Thank you for such a detailed response, lots to take in and learn. I’m going to read the links you provided and make sure I fully understand what a p-value is.

Thank you for an enlightening answer! I have seen the normal distribution and the percentile interpretation many times, but this was the first time something about it clicked for me. This is now my go-to definition!

In general, you seem to support my (reformulated) point I was trying to make: that as the correct definition is so abstract and difficult, people will not use it, so it’s better to rely on rules-of-thumb that convey the crucial idea without tripping us with the unintuitive exact wording. Adding the two additional rules – alternative hypothesis and approaches that utilize it, and that really testing a hypothesis needs a fully Bayesian approach (which I don’t know what it is right now) – give good context to show the limits of the p-value and what else there is. This is how p-values should be taught in universities!

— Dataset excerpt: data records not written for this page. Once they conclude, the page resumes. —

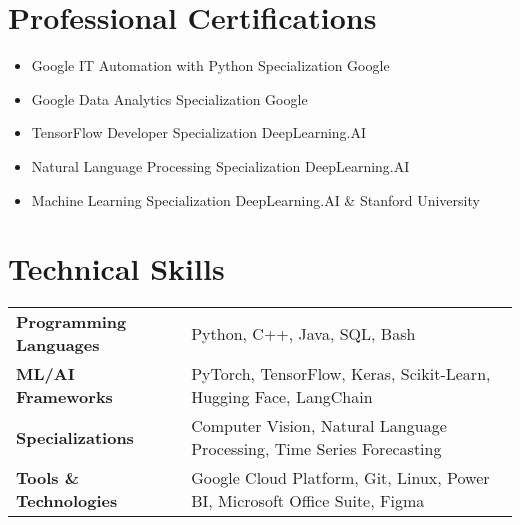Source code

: \documentclass[a4paper,10pt]{article}
\begin{document}
\section{Professional Certifications}
\begin{itemize}[nosep, leftmargin=1em, itemsep=2pt, label=\textbullet]
\item Google IT Automation with Python Specialization \hfill Google
\item Google Data Analytics Specialization \hfill Google
\item TensorFlow Developer Specialization \hfill DeepLearning.AI
\item Natural Language Processing Specialization \hfill DeepLearning.AI
\item Machine Learning Specialization \hfill DeepLearning.AI \& Stanford University
\end{itemize}

\section{Technical Skills}
\begin{tabularx}{\linewidth}{@{}l X@{}}
\textbf{Programming Languages} & Python, C++, Java, SQL, Bash \\
\textbf{ML/AI Frameworks} & PyTorch, TensorFlow, Keras, Scikit-Learn, Hugging Face, LangChain \\
\textbf{Specializations} & Computer Vision, Natural Language Processing, Time Series Forecasting \\
\textbf{Tools \& Technologies} & Google Cloud Platform, Git, Linux, Power BI, Microsoft Office Suite, Figma \\
\end{tabularx}
\end{document}
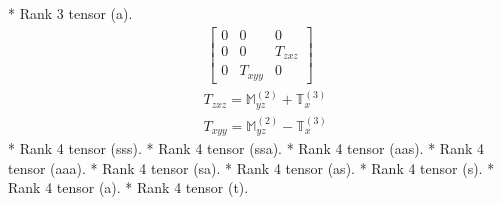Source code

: \documentclass[fleqn,8pt,landscape]{jsarticle}
\begin{document}
* Rank 3 tensor (a).
\begin{align*}
\begin{bmatrix} 0 & 0 & 0 \\ 0 & 0 & T_{zxz} \\ 0 & T_{xyy} & 0 \end{bmatrix}
\end{align*}
\begin{align*}
& T_{zxz} = \mathbb{M}_{yz}^{(2)} + \mathbb{T}_{x}^{(3)} \\
& T_{xyy} = \mathbb{M}_{yz}^{(2)} - \mathbb{T}_{x}^{(3)}
\end{align*}
* Rank 4 tensor (sss).
* Rank 4 tensor (ssa).
* Rank 4 tensor (aas).
* Rank 4 tensor (aaa).
* Rank 4 tensor (sa).
* Rank 4 tensor (as).
* Rank 4 tensor (s).
* Rank 4 tensor (a).
* Rank 4 tensor (t).
\end{document}
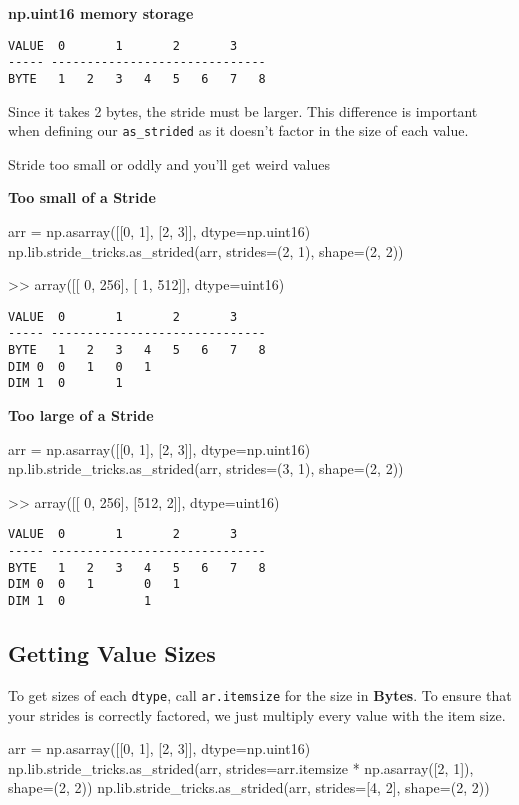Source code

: \documentclass[oneside, 12pt]{report}
\begin{document}
\textbf{np.uint16 memory storage}
\begin{verbatim}
VALUE  0       1       2       3   
----- ------------------------------
BYTE   1   2   3   4   5   6   7   8
\end{verbatim}

Since it takes 2 bytes, the stride must be larger. This difference is important when defining our \verb+as_strided+ as it doesn't factor in the size of each value.

Stride too small or oddly and you'll get weird values

\textbf{Too small of a Stride}
\begin{python}
arr = np.asarray([[0, 1], [2, 3]], dtype=np.uint16)
np.lib.stride_tricks.as_strided(arr, strides=(2, 1), shape=(2, 2))

>> array([[  0, 256],
          [  1, 512]], dtype=uint16)
\end{python}

\begin{verbatim}
VALUE  0       1       2       3   
----- ------------------------------
BYTE   1   2   3   4   5   6   7   8
DIM 0  0   1   0   1   
DIM 1  0       1
\end{verbatim}

\textbf{Too large of a Stride}
\begin{python}
arr = np.asarray([[0, 1], [2, 3]], dtype=np.uint16)
np.lib.stride_tricks.as_strided(arr, strides=(3, 1), shape=(2, 2))

>> array([[  0, 256],
          [512,   2]], dtype=uint16)
\end{python}

\begin{verbatim}
VALUE  0       1       2       3   
----- ------------------------------
BYTE   1   2   3   4   5   6   7   8
DIM 0  0   1       0   1   
DIM 1  0           1
\end{verbatim}

\subsection{Getting Value Sizes}

To get sizes of each \verb+dtype+, call \verb+ar.itemsize+ for the size in \textbf{Bytes}. To ensure that your strides is correctly factored, we just multiply every value with the item size.

\begin{python}
arr = np.asarray([[0, 1], [2, 3]], dtype=np.uint16)
np.lib.stride_tricks.as_strided(arr,
                                strides=arr.itemsize * np.asarray([2, 1]),
                                shape=(2, 2))
np.lib.stride_tricks.as_strided(arr,
                                strides=[4, 2], shape=(2, 2))
\end{python}
\end{document}
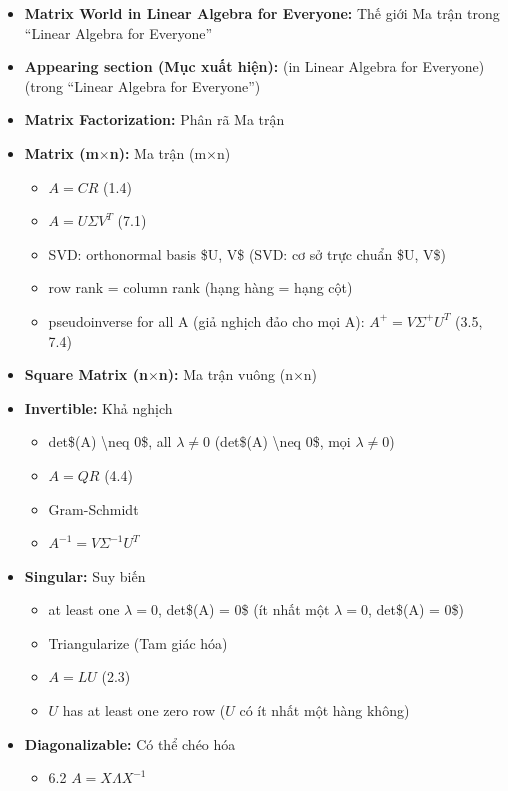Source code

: \begin{itemize}
  \item \textbf{Matrix World in Linear Algebra for Everyone:} Thế giới Ma trận trong ``Linear Algebra for Everyone''
  \item \textbf{Appearing section (Mục xuất hiện):} (in Linear Algebra for Everyone) (trong ``Linear Algebra for Everyone'')
  \item \textbf{Matrix Factorization:} Phân rã Ma trận
  \item \textbf{Matrix (m$\times$n):} Ma trận (m$\times$n)
\begin{itemize}
  \item $A = CR$ (1.4)
  \item $A = U\Sigma V^T$ (7.1)
  \item SVD: orthonormal basis \$U, V\$ (SVD: cơ sở trực chuẩn \$U, V\$)
  \item row rank = column rank (hạng hàng = hạng cột)
  \item pseudoinverse for all A (giả nghịch đảo cho mọi A): $A^+ = V\Sigma^+ U^T$ (3.5, 7.4)
\end{itemize}
  \item \textbf{Square Matrix (n$\times$n):} Ma trận vuông (n$\times$n)
  \item \textbf{Invertible:} Khả nghịch
\begin{itemize}
  \item det\$(A) \textbackslash{}neq 0\$, all $\lambda \neq 0$ (det\$(A) \textbackslash{}neq 0\$, mọi $\lambda \neq 0$)
  \item $A = QR$ (4.4)
  \item Gram-Schmidt
  \item $A^{-1} = V\Sigma^{-1} U^T$
\end{itemize}
  \item \textbf{Singular:} Suy biến
\begin{itemize}
  \item at least one $\lambda = 0$, det\$(A) = 0\$ (ít nhất một $\lambda = 0$, det\$(A) = 0\$)
  \item Triangularize (Tam giác hóa)
  \item $A = LU$ (2.3)
  \item $U$ has at least one zero row ($U$ có ít nhất một hàng không)
\end{itemize}
  \item \textbf{Diagonalizable:} Có thể chéo hóa
\begin{itemize}
  \item 6.2 $A = X\Lambda X^{-1}$

\end{itemize}
\end{itemize}
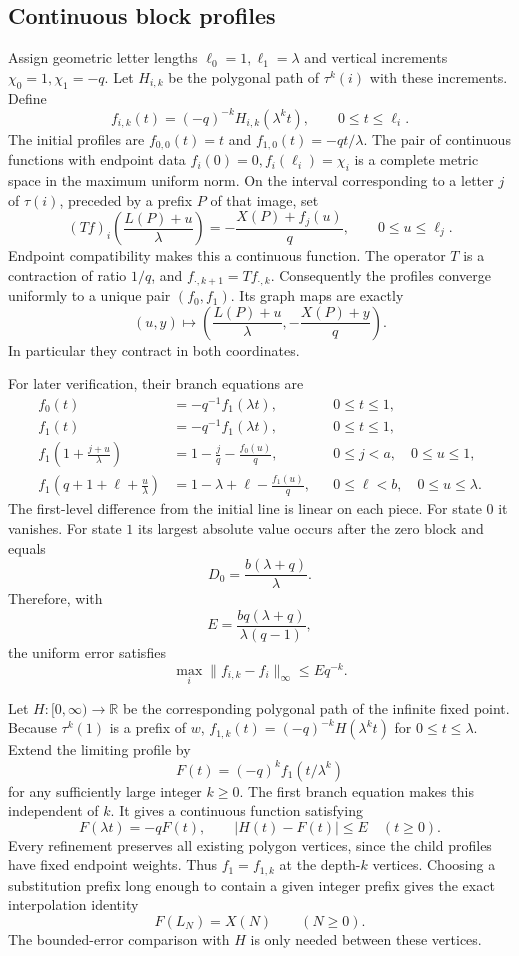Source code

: \documentclass[11pt]{article}
\numberwithin{equation}{section}
\theoremstyle{definition}
\theoremstyle{remark}
\begin{document}
\subsection{Continuous block profiles}

Assign geometric letter lengths $\ell_0=1,\ell_1=\lambda$ and vertical
increments $\chi_0=1,\chi_1=-q$. Let $H_{i,k}$ be the polygonal path of
$\tau^k(i)$ with these increments. Define
\[
 f_{i,k}(t)=(-q)^{-k}H_{i,k}(\lambda^k t),
 \qquad 0\leq t\leq\ell_i.
\]
The initial profiles are $f_{0,0}(t)=t$ and $f_{1,0}(t)=-qt/\lambda$.
The pair of continuous functions with endpoint data
$f_i(0)=0,f_i(\ell_i)=\chi_i$ is a complete metric space in the maximum
uniform norm. On the interval corresponding to a letter $j$ of $\tau(i)$,
preceded by a prefix $P$ of that image, set
\[
 (Tf)_i\left(\frac{L(P)+u}{\lambda}\right)
    =-\frac{X(P)+f_j(u)}q,
 \qquad 0\leq u\leq\ell_j.
\]
Endpoint compatibility makes this a continuous function. The operator $T$
is a contraction of ratio $1/q$, and $f_{\cdot,k+1}=Tf_{\cdot,k}$.
Consequently the profiles converge uniformly to a unique pair $(f_0,f_1)$.
Its graph maps are exactly
\[
 (u,y)\longmapsto
 \left(\frac{L(P)+u}{\lambda},-\frac{X(P)+y}{q}\right).
\]
In particular they contract in both coordinates.

For later verification, their branch equations are
\begin{align*}
 f_0(t)&=-q^{-1}f_1(\lambda t), &&0\leq t\leq1,\\
 f_1(t)&=-q^{-1}f_1(\lambda t), &&0\leq t\leq1,\\
 f_1\left(1+\frac{j+u}{\lambda}\right)
   &=1-\frac jq-\frac{f_0(u)}q,
   &&0\leq j<a,\quad0\leq u\leq1,\\
 f_1\left(q+1+\ell+\frac u\lambda\right)
   &=1-\lambda+\ell-\frac{f_1(u)}q,
   &&0\leq\ell<b,\quad0\leq u\leq\lambda.
\end{align*}
The first-level difference from the initial line is linear on each piece.
For state $0$ it vanishes. For state $1$ its largest absolute value occurs
after the zero block and equals
\[
 D_0=\frac{b(\lambda+q)}\lambda.
\]
Therefore, with
\[
 E=\frac{bq(\lambda+q)}{\lambda(q-1)},
\]
the uniform error satisfies
\[
 \max_i\|f_{i,k}-f_i\|_\infty\leq E q^{-k}.
\]

Let $H:[0,\infty)\to\mathbb R$ be the corresponding polygonal path of
the infinite fixed point. Because $\tau^k(1)$ is a prefix of $w$,
$f_{1,k}(t)=(-q)^{-k}H(\lambda^k t)$ for $0\leq t\leq\lambda$.
Extend the limiting profile by
\[
 F(t)=(-q)^k f_1(t/\lambda^k)
\]
for any sufficiently large integer $k\geq0$. The first branch equation
makes this independent of $k$. It gives a continuous function satisfying
\[
 F(\lambda t)=-qF(t),\qquad |H(t)-F(t)|\leq E
 \quad(t\geq0).
\]
Every refinement preserves all existing polygon vertices, since the child
profiles have fixed endpoint weights. Thus $f_1=f_{1,k}$ at the depth-$k$
vertices. Choosing a substitution prefix long enough to contain a given
integer prefix gives the exact interpolation identity
\[
 F(L_N)=X(N)\qquad(N\geq0).
\]
The bounded-error comparison with $H$ is only needed between these vertices.
\end{document}
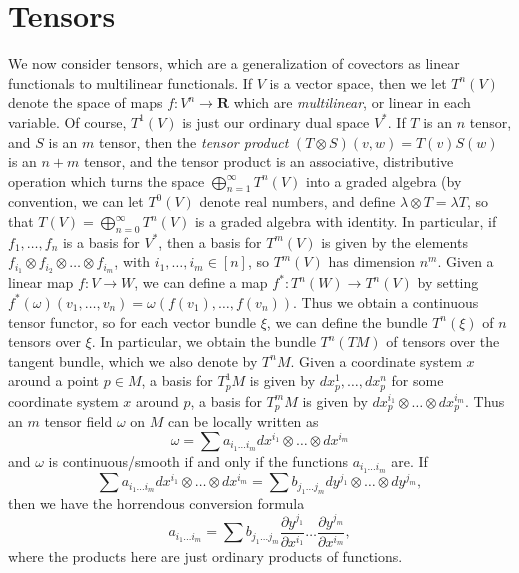 \section{Tensors}

We now consider tensors, which are a generalization of covectors as linear functionals to multilinear functionals. If $V$ is a vector space, then we let $T^n(V)$ denote the space of maps $f: V^n \to \mathbf{R}$ which are {\it multilinear}, or linear in each variable. Of course, $T^1(V)$ is just our ordinary dual space $V^*$. If $T$ is an $n$ tensor, and $S$ is an $m$ tensor, then the {\it tensor product} $(T \otimes S)(v,w) = T(v)S(w)$ is an $n + m$ tensor, and the tensor product is an associative, distributive operation which turns the space $\bigoplus_{n = 1}^\infty T^n(V)$ into a graded algebra (by convention, we can let $T^0(V)$ denote real numbers, and define $\lambda \otimes T = \lambda T$, so that $T(V) = \bigoplus_{n = 0}^\infty T^n(V)$ is a graded algebra with identity. In particular, if $f_1, \dots, f_n$ is a basis for $V^*$, then a basis for $T^m(V)$ is given by the elements $f_{i_1} \otimes f_{i_2} \otimes \dots \otimes f_{i_m}$, with $i_1, \dots, i_m \in [n]$, so $T^m(V)$ has dimension $n^m$. Given a linear map $f: V \to W$, we can define a map $f^*: T^n(W) \to T^n(V)$ by setting $f^*(\omega)(v_1, \dots, v_n) = \omega(f(v_1), \dots, f(v_n))$. Thus we obtain a continuous tensor functor, so for each vector bundle $\xi$, we can define the bundle $T^n(\xi)$ of $n$ tensors over $\xi$. In particular, we obtain the bundle $T^n(TM)$ of tensors over the tangent bundle, which we also denote by $T^nM$. Given a coordinate system $x$ around a point $p \in M$, a basis for $T^1_p M$ is given by $dx^1_p, \dots, dx^n_p$ for some coordinate system $x$ around $p$, a basis for $T^m_pM$ is given by $dx^{i_1}_p \otimes \dots \otimes dx^{i_m}_p$. Thus an $m$ tensor field $\omega$ on $M$ can be locally written as
%
\[ \omega = \sum a_{i_1 \dots i_m} dx^{i_1} \otimes \dots \otimes dx^{i_m} \]
%
and $\omega$ is continuous/smooth if and only if the functions $a_{i_1 \dots i_m}$ are. If
%
\[ \sum a_{i_1 \dots i_m} dx^{i_1} \otimes \dots \otimes dx^{i_m} = \sum b_{j_1 \dots j_m} dy^{j_1} \otimes \dots \otimes dy^{j_m}, \]
%
then we have the horrendous conversion formula
%
\[ a_{i_1 \dots i_m} = \sum b_{j_1 \dots j_m} \frac{\partial y^{j_1}}{\partial x^{i_1}} \dots \frac{\partial y^{j_m}}{\partial x^{i_m}}, \]
%
where the products here are just ordinary products of functions.

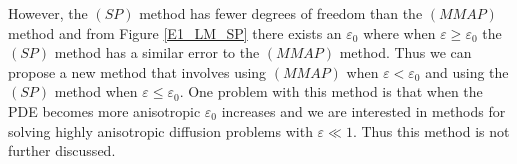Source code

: \documentclass[12pt]{ociamthesis}
\begin{document}
However, the $(SP)$ method has fewer degrees of freedom than the $(MMAP)$ method and from Figure \ref{E1_LM_SP} there exists an $\varepsilon_0$ where when $\varepsilon \geq \varepsilon_0$ the $(SP)$ method has a similar error to the $(MMAP)$ method. Thus we can propose a new method that involves using $(MMAP)$ when $\varepsilon < \varepsilon_0$ and using the $(SP)$ method when $\varepsilon \leq \varepsilon_0$. One problem with this method is that when the PDE becomes more anisotropic $\varepsilon_0$ increases and we are interested in methods for solving highly anisotropic diffusion problems with $\varepsilon \ll 1$. Thus this method is not further discussed.

\begin{table}[H]
\end{table}
\end{document}
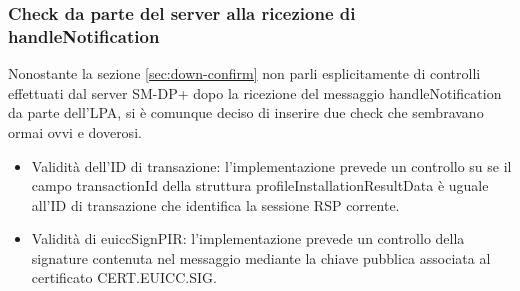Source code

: \documentclass[10pt, oneside]{book}
\begin{document}
\subsubsection{Check da parte del server alla ricezione di handleNotification}
Nonostante la sezione \ref{sec:down-confirm} non parli esplicitamente di controlli effettuati dal server SM-DP+ dopo la ricezione del messaggio handleNotification da parte dell'LPA, si è comunque deciso di inserire due check che sembravano ormai ovvi e doverosi.
\begin{itemize}
\item Validità dell'ID di transazione: l'implementazione prevede un controllo su se il campo transactionId della struttura profileInstallationResultData è uguale all'ID di transazione che identifica la sessione RSP corrente.
\item Validità di euiccSignPIR: l'implementazione prevede un controllo della signature contenuta nel messaggio mediante la chiave pubblica associata al certificato CERT.EUICC.SIG.
\end{itemize}
\end{document}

I feared my question was stupid, but it seems that once again it was better to still present it; I actually learned something.

Mathematical training gives us the mindset to think about the existence of things, rather than how common or rare that existence might be.

The twitter quotes from D. Lakens show the existence of cases where there is (1) a specific alternate hypothesis (i.e. the hypothesis specifies a value for a model parameter, not only that it differs from the null hypothesis), (2) a statistical test with extremely high power, over 99%, and (3) a dataset that is large, perhaps even larger than is strictly needed.

Under these conditions, some p-values slightly below 0.05 would actually support the null hypothesis rather than the research hypothesis, and the simplistic use of p-values gives the wrong result. To be able to recognize and correctly deal with these conditions, one should indeed have a detailed understanding of the p-value.

But how common are these conditions? How often have you faced these conditions in your career? How often would a random researcher face these conditions? Every year? Or, on the average, not even once in their lifetime?

Isn’t it overwhelmingly more common that people work with tests that have statistical power that is rather lower than desired (rather than over 99%), or with non-specific alternate hypotheses so that statistical power is not even defined, and with datasets that are rather too small than too large? So does it really matter if we use only the simplistic understanding of the p-value?

Psychology has a replication crisis, but it has to do with detecting false signals at 0.05 significance level from too small datasets. It has to do with publication bias. I don’t think it has to do with misinterpreting the meaning of a p-value when applying almost too strong statistical power to almost too large datasets.